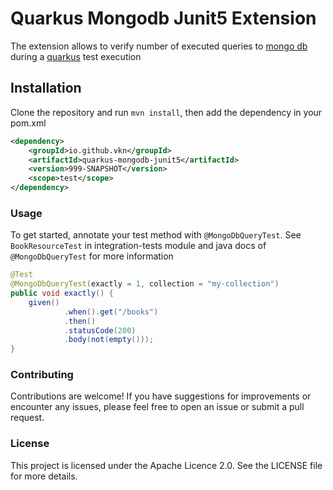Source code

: # Quarkus Mongodb Junit5 Extension

The extension allows to verify number of executed queries to [mongo db](https://www.mongodb.com/) during 
a [quarkus](https://quarkus.io/) test execution 



## Installation

Clone the repository and run `mvn install`, then add the dependency in your pom.xml

```xml
<dependency>
    <groupId>io.github.vkn</groupId>
    <artifactId>quarkus-mongodb-junit5</artifactId>
    <version>999-SNAPSHOT</version>
    <scope>test</scope>
</dependency>
```


### Usage
To get started, annotate your test method with `@MongoDbQueryTest`. See `BookResourceTest` in integration-tests module
and java docs of `@MongoDbQueryTest` for more information


```java
@Test
@MongoDbQueryTest(exactly = 1, collection = "my-collection")
public void exactly() {
    given()
            .when().get("/books")
            .then()
            .statusCode(200)
            .body(not(empty()));
}
```

### Contributing
Contributions are welcome! If you have suggestions for improvements or encounter any issues,
please feel free to open an issue or submit a pull request.

### License
This project is licensed under the Apache Licence 2.0. See the LICENSE file for more details.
☆ ☆ ☆ ☆ ☆ ☆ ☆
Brief ::
In the entries above, identify every line with the string "more".

The completed task ::
and java docs of `@MongoDbQueryTest` for more information
This project is licensed under the Apache Licence 2.0. See the LICENSE file for more details.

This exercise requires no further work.